→ The task
After locating the line that contains "## Zašto je kreativni sadržaj važan?" in the records below, write out exactly that line and each line after it through the one that contains "## Kreiranje sadržaja koji angažuje", and nothing else.

[Opening Listed entries section]

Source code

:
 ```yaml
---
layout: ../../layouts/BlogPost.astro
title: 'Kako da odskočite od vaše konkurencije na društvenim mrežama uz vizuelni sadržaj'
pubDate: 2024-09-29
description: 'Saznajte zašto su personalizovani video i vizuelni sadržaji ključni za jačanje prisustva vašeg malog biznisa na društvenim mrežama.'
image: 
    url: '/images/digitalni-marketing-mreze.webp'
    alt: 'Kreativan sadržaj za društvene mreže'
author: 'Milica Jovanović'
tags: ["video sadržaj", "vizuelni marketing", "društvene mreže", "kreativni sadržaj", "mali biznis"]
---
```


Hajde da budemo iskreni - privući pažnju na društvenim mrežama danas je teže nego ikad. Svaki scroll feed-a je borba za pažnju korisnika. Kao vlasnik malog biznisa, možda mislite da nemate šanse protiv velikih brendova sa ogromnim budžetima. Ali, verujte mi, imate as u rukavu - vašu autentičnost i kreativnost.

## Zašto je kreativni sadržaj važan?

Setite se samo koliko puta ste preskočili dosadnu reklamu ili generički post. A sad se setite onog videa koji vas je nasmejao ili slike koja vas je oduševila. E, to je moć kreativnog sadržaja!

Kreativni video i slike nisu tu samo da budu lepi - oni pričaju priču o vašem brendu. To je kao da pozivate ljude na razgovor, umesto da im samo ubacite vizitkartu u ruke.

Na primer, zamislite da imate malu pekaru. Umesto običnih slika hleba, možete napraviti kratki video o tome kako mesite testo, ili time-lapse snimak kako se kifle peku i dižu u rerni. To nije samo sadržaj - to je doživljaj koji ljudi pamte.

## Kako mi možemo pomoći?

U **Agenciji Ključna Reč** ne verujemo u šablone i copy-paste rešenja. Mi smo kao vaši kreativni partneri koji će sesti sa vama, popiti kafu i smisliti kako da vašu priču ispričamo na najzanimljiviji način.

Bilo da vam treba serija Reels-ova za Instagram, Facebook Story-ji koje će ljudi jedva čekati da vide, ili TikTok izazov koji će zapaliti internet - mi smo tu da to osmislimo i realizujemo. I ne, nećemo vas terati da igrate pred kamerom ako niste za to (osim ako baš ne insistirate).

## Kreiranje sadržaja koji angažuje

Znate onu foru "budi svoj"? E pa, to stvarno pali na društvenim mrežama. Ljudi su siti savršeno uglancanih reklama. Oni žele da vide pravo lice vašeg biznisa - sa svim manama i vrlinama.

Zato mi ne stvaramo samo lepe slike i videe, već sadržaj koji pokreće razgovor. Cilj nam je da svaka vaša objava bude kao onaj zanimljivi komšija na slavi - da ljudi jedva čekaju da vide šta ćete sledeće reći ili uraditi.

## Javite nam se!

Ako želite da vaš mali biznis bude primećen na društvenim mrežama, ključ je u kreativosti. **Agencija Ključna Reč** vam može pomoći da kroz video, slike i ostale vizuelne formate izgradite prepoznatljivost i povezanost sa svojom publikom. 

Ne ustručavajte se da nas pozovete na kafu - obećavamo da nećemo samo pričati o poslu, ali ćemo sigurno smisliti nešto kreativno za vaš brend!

[Closing Listed entries section]

→ Solution
## Zašto je kreativni sadržaj važan?

Setite se samo koliko puta ste preskočili dosadnu reklamu ili generički post. A sad se setite onog videa koji vas je nasmejao ili slike koja vas je oduševila. E, to je moć kreativnog sadržaja!

Kreativni video i slike nisu tu samo da budu lepi - oni pričaju priču o vašem brendu. To je kao da pozivate ljude na razgovor, umesto da im samo ubacite vizitkartu u ruke.

Na primer, zamislite da imate malu pekaru. Umesto običnih slika hleba, možete napraviti kratki video o tome kako mesite testo, ili time-lapse snimak kako se kifle peku i dižu u rerni. To nije samo sadržaj - to je doživljaj koji ljudi pamte.

## Kako mi možemo pomoći?

U **Agenciji Ključna Reč** ne verujemo u šablone i copy-paste rešenja. Mi smo kao vaši kreativni partneri koji će sesti sa vama, popiti kafu i smisliti kako da vašu priču ispričamo na najzanimljiviji način.

Bilo da vam treba serija Reels-ova za Instagram, Facebook Story-ji koje će ljudi jedva čekati da vide, ili TikTok izazov koji će zapaliti internet - mi smo tu da to osmislimo i realizujemo. I ne, nećemo vas terati da igrate pred kamerom ako niste za to (osim ako baš ne insistirate).

## Kreiranje sadržaja koji angažuje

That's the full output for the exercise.